Where are car accidents most likely to happen?
West Alabama has some heavily congested traffic areas which match many urban areas. But there are also many miles of rural stretches. So, you may be wondering where are car accidents most likely to happen. It’s all in the statistics.
While traveling by automobile would seem safer as enhanced safety features improve, statistics say otherwise.
From 2011 to 2020, the number of fatal crashes increased 19.8%.
Recently, the number of fatal crashes has increased by 6.8% from 2019 to 2020, while the estimated number of police-reported crashes fell by 22.3%.
A statistical projection of traffic fatalities for the first half of 2022 shows that an estimated 20,175 people died in motor vehicle traffic crashes.
This represents a marginal increase of about 0.5% as compared to 20,070 fatalities projected to have occurred in the first half of 2021.

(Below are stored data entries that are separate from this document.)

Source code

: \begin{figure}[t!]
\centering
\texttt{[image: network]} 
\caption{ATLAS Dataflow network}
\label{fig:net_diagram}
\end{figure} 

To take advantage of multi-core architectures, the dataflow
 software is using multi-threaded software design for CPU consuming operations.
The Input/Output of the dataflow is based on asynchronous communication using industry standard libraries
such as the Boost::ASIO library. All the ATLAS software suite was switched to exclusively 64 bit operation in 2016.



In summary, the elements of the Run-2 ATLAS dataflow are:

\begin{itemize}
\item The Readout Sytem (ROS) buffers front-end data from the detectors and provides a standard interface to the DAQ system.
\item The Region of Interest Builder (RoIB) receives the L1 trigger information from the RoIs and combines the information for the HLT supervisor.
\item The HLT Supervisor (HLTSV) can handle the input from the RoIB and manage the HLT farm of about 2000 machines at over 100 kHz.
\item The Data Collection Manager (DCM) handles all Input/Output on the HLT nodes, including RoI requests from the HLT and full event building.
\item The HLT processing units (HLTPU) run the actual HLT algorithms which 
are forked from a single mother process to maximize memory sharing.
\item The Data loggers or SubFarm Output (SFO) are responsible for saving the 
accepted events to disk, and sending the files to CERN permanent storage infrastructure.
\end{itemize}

This also represents the highest number of fatalities during the first half of the year since 2006.
However, the second quarter of 2022 represents the first decline in fatalities after seven consecutive quarters of year-to-year increases in fatalities, beginning with the third quarter of 2020.
Where are these accidents happening?
Fifty-five out of Alabama’s 67 counties are considered rural, but we all know how very rural even our most populous counties are. Over 43% of Alabamians live in rural areas. Many more drive through them.
In 2020, 43% of motor vehicle traffic fatalities occurred in rural areas, 56% in urban areas, and 1% in areas of unknown land use.
Fatalities in rural areas increased by 2%, and by 9% in urban areas.
According to the Census Bureau’s 2019 American Community Survey (the latest data available), an estimated 19 percent of the U.S. population lived in rural areas.
According to the Federal Highway Administration, 31% of the total vehicle miles traveled in 2020 were in rural areas. However, rural areas accounted for 43% of all traffic fatalities.
In 2020 the fatality rate was 1.7 times higher in rural areas than in urban areas.
What other factors were involved in these accidents?
In 2020, of the traffic fatalities occurring in rural areas, 28% were speed-related crashes, and 30% involved alcohol-impaired driving (an increase of 9% in rural areas and 17% in urban areas.)
The 2020 National Occupant Protection Use Survey (NOPUS) observed that the seat belt use rate among front-seat passenger vehicle occupants in urban areas was 90.5 percent, and rural occupants were observed to have a use rate of 89.9 percent.
Based on known restraint use in fatal crashes, 52% of rural passenger vehicle occupants killed in 2020 were unrestrained as compared to 49% of urban passenger vehicle occupants killed.